A federal court ruled on Monday that North Carolina Republicans illegally drew up U.S. congressional districts in the state to benefit their party, suggesting that new lines be crafted before November's election.
The three-judge panel for the U.S. District Court for the Middle District of North Carolina said in a 321-page opinion that Republican legislators responsible for the map conducted unconstitutional partisan gerrymandering to dilute the impact of Democratic votes.
"That is precisely what the Republican-controlled North Carolina General Assembly sought to do here," the opinion said.
The panel gave parties until Thursday to file their recommendations to fix the problem.
The decision could have national implications in this November's battle for control of Congress.
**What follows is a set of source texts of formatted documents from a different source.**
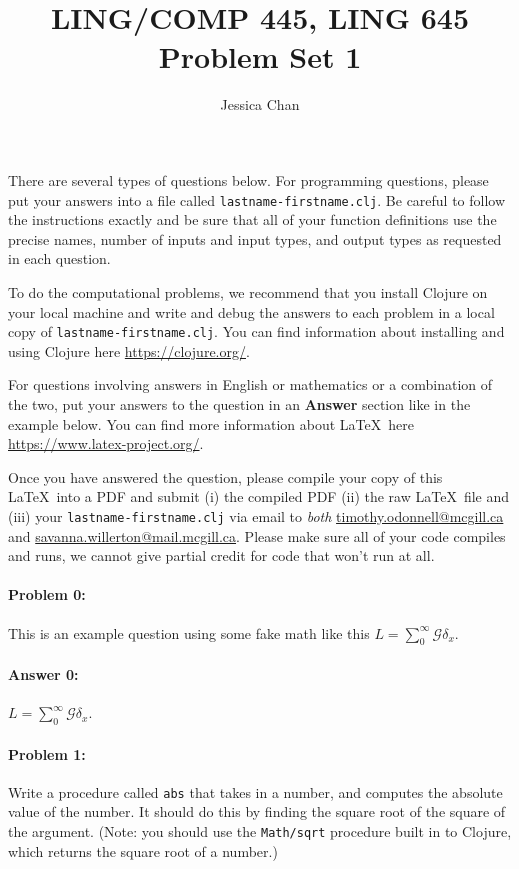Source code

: \documentclass[10pt]{article}
\author{Jessica Chan}
\begin{document}
 
\title{LING/COMP 445, LING 645\\Problem Set 1}
\date{}
\maketitle


There are several types of questions below. For programming questions,
please put your answers into a file called
\texttt{lastname-firstname.clj}. Be careful to follow the instructions
exactly and be sure that all of your function definitions use the
precise names, number of inputs and input types, and output types as
requested in each question.

To do the computational problems, we recommend that you install
Clojure on your local machine and write and debug the answers to each
problem in a local copy of \texttt{lastname-firstname.clj}. You can
find information about installing and using Clojure here
\url{https://clojure.org/}.

For questions involving answers in English or mathematics or a
combination of the two, put your answers to the question in an
\textbf{Answer} section like in the example below. You can find more
information about \LaTeX\ here \url{https://www.latex-project.org/}.

Once you have answered the question, please compile your copy of this
\LaTeX\  into a PDF and submit (i) the compiled PDF (ii) the raw \LaTeX\
file and (iii) your \texttt{lastname-firstname.clj} via email to
{\em both} \href{mailto:timothy.odonnell@mcgill.ca}{timothy.odonnell@mcgill.ca} and
\href{mailto:savanna.willerton@mail.mcgill.ca}{savanna.willerton@mail.mcgill.ca}. Please make sure all of your
code compiles and runs, we cannot give partial credit for code that
won't run at all.


\hrulefill
\paragraph{Problem 0:}
This is an example question using some fake math like this
$L=\sum_0^{\infty} \mathcal{G} \delta_x$.

\paragraph{Answer 0:}  $L=\sum_0^{\infty} \mathcal{G} \delta_x$.


\hrulefill
\paragraph{Problem 1:}
Write a procedure called \texttt{abs} that takes in a number, and
computes the absolute value of the number. It should do this by
finding the square root of the square of the argument. (Note: you
should use the \texttt{Math/sqrt} procedure built in to Clojure, which
returns the square root of a number.)
\end{document}
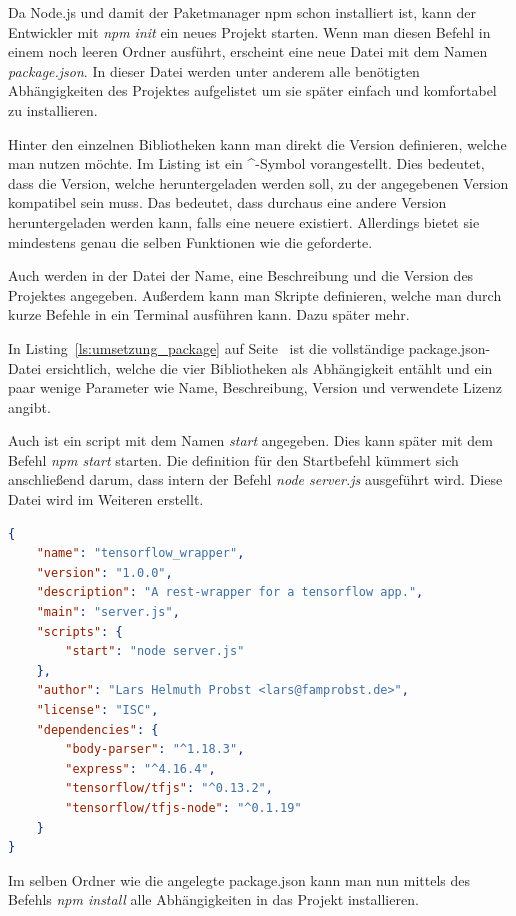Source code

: Da Node.js und damit der Paketmanager npm schon installiert ist, kann der Entwickler mit \textit{npm init} ein neues 
Projekt starten. Wenn man diesen Befehl in einem noch leeren Ordner ausführt, erscheint eine neue Datei mit dem Namen
\textit{package.json}. In dieser Datei werden unter anderem alle benötigten Abhängigkeiten des Projektes aufgelistet 
um sie später einfach und komfortabel zu installieren.

Hinter den einzelnen Bibliotheken kann man direkt die Version definieren, welche man nutzen möchte. Im Listing ist ein
\textbf{\^}-Symbol vorangestellt. Dies bedeutet, dass die Version, welche heruntergeladen werden soll, zu der angegebenen
Version kompatibel sein muss. Das bedeutet, dass durchaus eine andere Version heruntergeladen werden kann, falls eine
neuere existiert. Allerdings bietet sie mindestens genau die selben Funktionen wie die geforderte.

Auch werden in der Datei der Name, eine Beschreibung und die Version des Projektes angegeben. Außerdem kann man Skripte
definieren, welche man durch kurze Befehle in ein Terminal ausführen kann. Dazu später mehr.

In Listing~\ref{ls:umsetzung_package} auf Seite~\pageref{ls:umsetzung_package} ist die vollständige package.json-Datei
ersichtlich, welche die vier Bibliotheken als Abhängigkeit entählt und ein paar wenige Parameter wie Name, Beschreibung,
Version und verwendete Lizenz angibt. 

Auch ist ein script mit dem Namen \textit{start} angegeben. Dies kann später mit dem Befehl \textit{npm start} starten.
Die definition für den Startbefehl kümmert sich anschließend darum, dass intern der Befehl \textit{node server.js}
ausgeführt wird. Diese Datei wird im Weiteren erstellt.

\begin{lstlisting}[language=JSON, caption=Die komplette package.json, label=ls:umsetzung_package]
{
    "name": "tensorflow_wrapper",
    "version": "1.0.0",
    "description": "A rest-wrapper for a tensorflow app.",
    "main": "server.js",
    "scripts": {
        "start": "node server.js"
    },
    "author": "Lars Helmuth Probst <lars@famprobst.de>",
    "license": "ISC",
    "dependencies": {
        "body-parser": "^1.18.3",
        "express": "^4.16.4",
        "tensorflow/tfjs": "^0.13.2",
        "tensorflow/tfjs-node": "^0.1.19"
    }
}
\end{lstlisting}

Im selben Ordner wie die angelegte package.json kann man nun mittels des Befehls \textit{npm install} alle Abhängigkeiten 
in das Projekt installieren. 

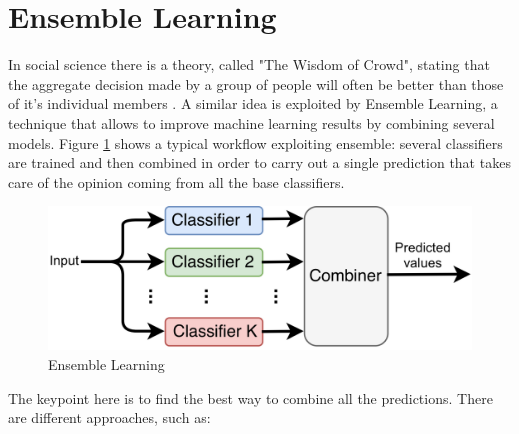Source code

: \section{Ensemble Learning}
\label{sec:ensemble}
In social science there is a theory, called "The Wisdom of Crowd", stating that the aggregate decision made by a group of people will often be better than those of it's individual members \cite{crowd}. A similar idea is exploited by Ensemble Learning, a technique that allows to improve machine learning results by combining several models. Figure \ref{fig:eleventh_figure} shows a typical workflow exploiting ensemble: several classifiers are trained and then combined in order to carry out a single prediction that takes care of the opinion coming from all the base classifiers. 
\begin{figure}[htbp!]
\centering
\includegraphics[scale=0.35]{Tesi/images/Ensemble.pdf}
\caption{Ensemble Learning}
\label{fig:eleventh_figure}
\end{figure}
The keypoint here is to find the best way to combine all the predictions. There are  different approaches, such as:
Democrats need to pick up 23 seats to gain a majority in the U.S. House of Representatives that could thwart Republican President Donald Trump's legislative agenda.
Among the suggestions from the judges were holding state nominating primaries in November with new district lines that remove illegal partisan bias and then holding a general election before the new U.S. Congress is seated in January 2019.
The North Carolina dispute centered on a congressional redistricting plan adopted by the Republican-led legislature in 2016 after a court found that Republican lawmakers improperly used race as a factor when redrawing certain U.S. House districts after the 2010 census.
The Republican lawmaker in charge of the plan said it was crafted to maintain Republican dominance because "electing Republicans is better than electing Democrats."
Party officials were not immediately available for comment on the court's decision.
Republicans in 2016 won 10 of the 13 House districts - 77 percent of them - despite getting just 53 percent of the statewide vote, nearly the same result as in 2014.
In June, the U.S. Supreme Court threw out a lower court ruling that Republicans drew the boundaries to ensure electoral victories for their party.
But the justices sent the case back to the federal three-judge panel to reconsider whether the plaintiffs, including a group of Democratic voters, had the necessary legal standing to sue in the case.
"If this opinion stands ... the court may well order new districts be drawn in time for the 2018 elections," Rick Hasen, a professor at the University of California, Irvine, wrote on his election law blog.
"North Carolina's gerrymandering was one of the most brazen in the nation, where state legislative leaders proudly pronounced it a partisan gerrymander," he wrote.